═════ SUPPLIED DATA

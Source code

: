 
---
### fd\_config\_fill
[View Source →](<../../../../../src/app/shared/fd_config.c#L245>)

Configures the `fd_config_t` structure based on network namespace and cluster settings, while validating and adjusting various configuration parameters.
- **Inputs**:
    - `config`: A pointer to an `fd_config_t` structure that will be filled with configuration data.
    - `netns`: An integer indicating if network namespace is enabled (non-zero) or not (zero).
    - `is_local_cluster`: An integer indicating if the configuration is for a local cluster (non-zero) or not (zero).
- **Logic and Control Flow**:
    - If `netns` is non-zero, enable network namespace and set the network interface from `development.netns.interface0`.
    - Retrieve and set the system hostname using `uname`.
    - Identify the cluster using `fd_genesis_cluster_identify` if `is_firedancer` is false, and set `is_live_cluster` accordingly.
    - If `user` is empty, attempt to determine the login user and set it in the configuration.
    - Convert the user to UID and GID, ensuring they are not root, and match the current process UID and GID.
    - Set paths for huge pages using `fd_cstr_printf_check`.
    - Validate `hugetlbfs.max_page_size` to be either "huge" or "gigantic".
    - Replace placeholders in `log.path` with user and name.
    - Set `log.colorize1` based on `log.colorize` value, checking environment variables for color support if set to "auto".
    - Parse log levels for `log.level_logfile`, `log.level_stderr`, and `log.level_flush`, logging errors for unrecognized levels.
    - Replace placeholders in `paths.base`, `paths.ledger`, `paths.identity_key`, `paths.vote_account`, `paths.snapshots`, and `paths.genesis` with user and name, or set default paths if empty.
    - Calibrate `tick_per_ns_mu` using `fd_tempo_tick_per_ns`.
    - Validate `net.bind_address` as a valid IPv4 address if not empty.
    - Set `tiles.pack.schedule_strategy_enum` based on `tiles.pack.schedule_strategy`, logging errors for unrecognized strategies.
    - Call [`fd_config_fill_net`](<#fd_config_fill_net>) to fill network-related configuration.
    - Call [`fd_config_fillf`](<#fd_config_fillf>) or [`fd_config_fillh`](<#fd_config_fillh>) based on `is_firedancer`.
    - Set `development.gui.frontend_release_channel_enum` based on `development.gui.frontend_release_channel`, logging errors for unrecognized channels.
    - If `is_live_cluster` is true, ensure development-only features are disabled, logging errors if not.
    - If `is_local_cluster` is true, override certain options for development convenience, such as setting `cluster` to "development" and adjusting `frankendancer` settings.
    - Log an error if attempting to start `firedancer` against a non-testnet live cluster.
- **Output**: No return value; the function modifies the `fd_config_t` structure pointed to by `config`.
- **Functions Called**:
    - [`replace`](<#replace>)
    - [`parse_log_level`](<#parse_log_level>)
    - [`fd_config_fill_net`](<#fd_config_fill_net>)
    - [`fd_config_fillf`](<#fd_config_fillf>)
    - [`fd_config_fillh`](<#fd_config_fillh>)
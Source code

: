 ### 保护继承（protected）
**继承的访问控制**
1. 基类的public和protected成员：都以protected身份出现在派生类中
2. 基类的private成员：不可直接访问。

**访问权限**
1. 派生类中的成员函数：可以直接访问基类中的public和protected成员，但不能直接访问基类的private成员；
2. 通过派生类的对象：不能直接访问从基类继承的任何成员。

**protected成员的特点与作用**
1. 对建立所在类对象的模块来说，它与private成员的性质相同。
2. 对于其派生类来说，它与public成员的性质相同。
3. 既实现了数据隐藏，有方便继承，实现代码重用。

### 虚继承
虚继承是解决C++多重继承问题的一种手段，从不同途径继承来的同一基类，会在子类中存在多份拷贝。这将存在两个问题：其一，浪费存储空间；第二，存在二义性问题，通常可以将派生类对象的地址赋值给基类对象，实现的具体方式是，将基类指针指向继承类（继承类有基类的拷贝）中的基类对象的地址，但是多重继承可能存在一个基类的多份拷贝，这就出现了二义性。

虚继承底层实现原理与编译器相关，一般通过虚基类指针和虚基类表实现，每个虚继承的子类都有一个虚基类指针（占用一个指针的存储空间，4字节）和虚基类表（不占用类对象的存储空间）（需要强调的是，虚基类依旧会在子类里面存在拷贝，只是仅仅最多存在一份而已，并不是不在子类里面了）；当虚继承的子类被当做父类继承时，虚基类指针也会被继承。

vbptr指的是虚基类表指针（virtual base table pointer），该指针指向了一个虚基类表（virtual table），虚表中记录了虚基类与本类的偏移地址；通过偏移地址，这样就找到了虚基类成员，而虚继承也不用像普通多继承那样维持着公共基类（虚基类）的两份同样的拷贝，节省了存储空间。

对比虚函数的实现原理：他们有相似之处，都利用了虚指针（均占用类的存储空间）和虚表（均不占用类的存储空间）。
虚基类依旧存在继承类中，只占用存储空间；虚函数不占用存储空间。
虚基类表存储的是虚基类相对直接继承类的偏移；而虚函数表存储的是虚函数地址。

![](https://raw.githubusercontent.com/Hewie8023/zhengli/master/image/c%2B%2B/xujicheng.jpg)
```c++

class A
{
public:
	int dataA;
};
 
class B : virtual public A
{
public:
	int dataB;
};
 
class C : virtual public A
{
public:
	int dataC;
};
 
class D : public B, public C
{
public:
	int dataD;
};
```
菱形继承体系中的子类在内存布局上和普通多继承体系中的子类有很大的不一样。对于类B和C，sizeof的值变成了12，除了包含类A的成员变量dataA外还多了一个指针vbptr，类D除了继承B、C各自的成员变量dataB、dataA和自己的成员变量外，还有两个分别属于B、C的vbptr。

══════════

In the data above, copy every line where the string "adjusting" appears.

Configures the `fd_config_t` structure based on network namespace and cluster settings, while validating and adjusting various configuration parameters.
    - If `is_local_cluster` is true, override certain options for development convenience, such as setting `cluster` to "development" and adjusting `frankendancer` settings.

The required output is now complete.